* Work to be completed
Write out the data exactly as given, dropping every picture.

* Supplied material

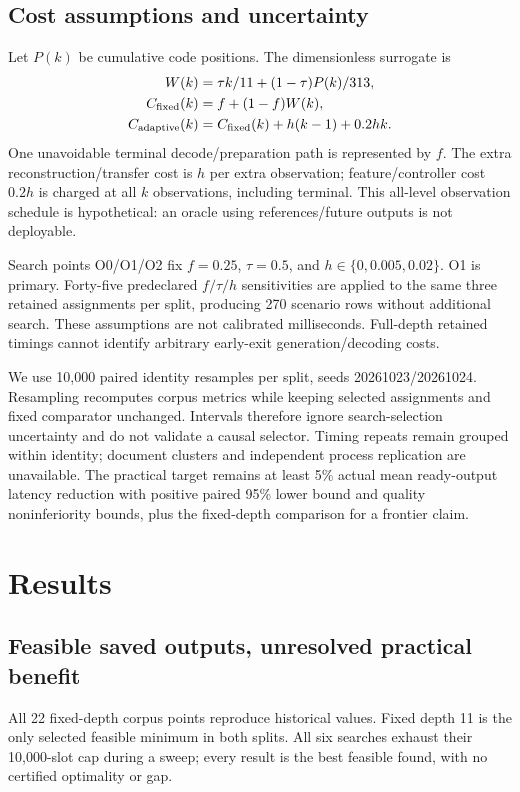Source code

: \documentclass[11pt]{article}
\begin{document}
\subsection{Cost assumptions and uncertainty}
Let $P(k)$ be cumulative code positions. The dimensionless surrogate is
\begin{align}
W(k)&=\tau k/11+(1-\tau)P(k)/313,\\
C_{\rm fixed}(k)&=f+(1-f)W(k),\\
C_{\rm adaptive}(k)&=C_{\rm fixed}(k)+h(k-1)+0.2hk.
\end{align}
One unavoidable terminal decode/preparation path is represented by $f$. The extra reconstruction/transfer cost is $h$ per extra observation; feature/controller cost $0.2h$ is charged at all $k$ observations, including terminal. This all-level observation schedule is hypothetical: an oracle using references/future outputs is not deployable.

Search points O0/O1/O2 fix $f=0.25$, $\tau=0.5$, and $h\in\{0,0.005,0.02\}$. O1 is primary. Forty-five predeclared $f/\tau/h$ sensitivities are applied to the same three retained assignments per split, producing 270 scenario rows without additional search. These assumptions are not calibrated milliseconds. Full-depth retained timings cannot identify arbitrary early-exit generation/decoding costs.

We use 10,000 paired identity resamples per split, seeds 20261023/20261024. Resampling recomputes corpus metrics while keeping selected assignments and fixed comparator unchanged. Intervals therefore ignore search-selection uncertainty and do not validate a causal selector. Timing repeats remain grouped within identity; document clusters and independent process replication are unavailable. The practical target remains at least 5\% actual mean ready-output latency reduction with positive paired 95\% lower bound and quality noninferiority bounds, plus the fixed-depth comparison for a frontier claim.

\section{Results}
\subsection{Feasible saved outputs, unresolved practical benefit}
All 22 fixed-depth corpus points reproduce historical values. Fixed depth 11 is the only selected feasible minimum in both splits. All six searches exhaust their 10,000-slot cap during a sweep; every result is the best feasible found, with no certified optimality or gap.
\end{document}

* Exercise response
Source code

: \documentclass[11pt]{article}
\begin{document}
\subsection{Cost assumptions and uncertainty}
Let $P(k)$ be cumulative code positions. The dimensionless surrogate is
\begin{align}
W(k)&=\tau k/11+(1-\tau)P(k)/313,\\
C_{\rm fixed}(k)&=f+(1-f)W(k),\\
C_{\rm adaptive}(k)&=C_{\rm fixed}(k)+h(k-1)+0.2hk.
\end{align}
One unavoidable terminal decode/preparation path is represented by $f$. The extra reconstruction/transfer cost is $h$ per extra observation; feature/controller cost $0.2h$ is charged at all $k$ observations, including terminal. This all-level observation schedule is hypothetical: an oracle using references/future outputs is not deployable.

Search points O0/O1/O2 fix $f=0.25$, $\tau=0.5$, and $h\in\{0,0.005,0.02\}$. O1 is primary. Forty-five predeclared $f/\tau/h$ sensitivities are applied to the same three retained assignments per split, producing 270 scenario rows without additional search. These assumptions are not calibrated milliseconds. Full-depth retained timings cannot identify arbitrary early-exit generation/decoding costs.

We use 10,000 paired identity resamples per split, seeds 20261023/20261024. Resampling recomputes corpus metrics while keeping selected assignments and fixed comparator unchanged. Intervals therefore ignore search-selection uncertainty and do not validate a causal selector. Timing repeats remain grouped within identity; document clusters and independent process replication are unavailable. The practical target remains at least 5\% actual mean ready-output latency reduction with positive paired 95\% lower bound and quality noninferiority bounds, plus the fixed-depth comparison for a frontier claim.

\section{Results}
\subsection{Feasible saved outputs, unresolved practical benefit}
All 22 fixed-depth corpus points reproduce historical values. Fixed depth 11 is the only selected feasible minimum in both splits. All six searches exhaust their 10,000-slot cap during a sweep; every result is the best feasible found, with no certified optimality or gap.
\end{document}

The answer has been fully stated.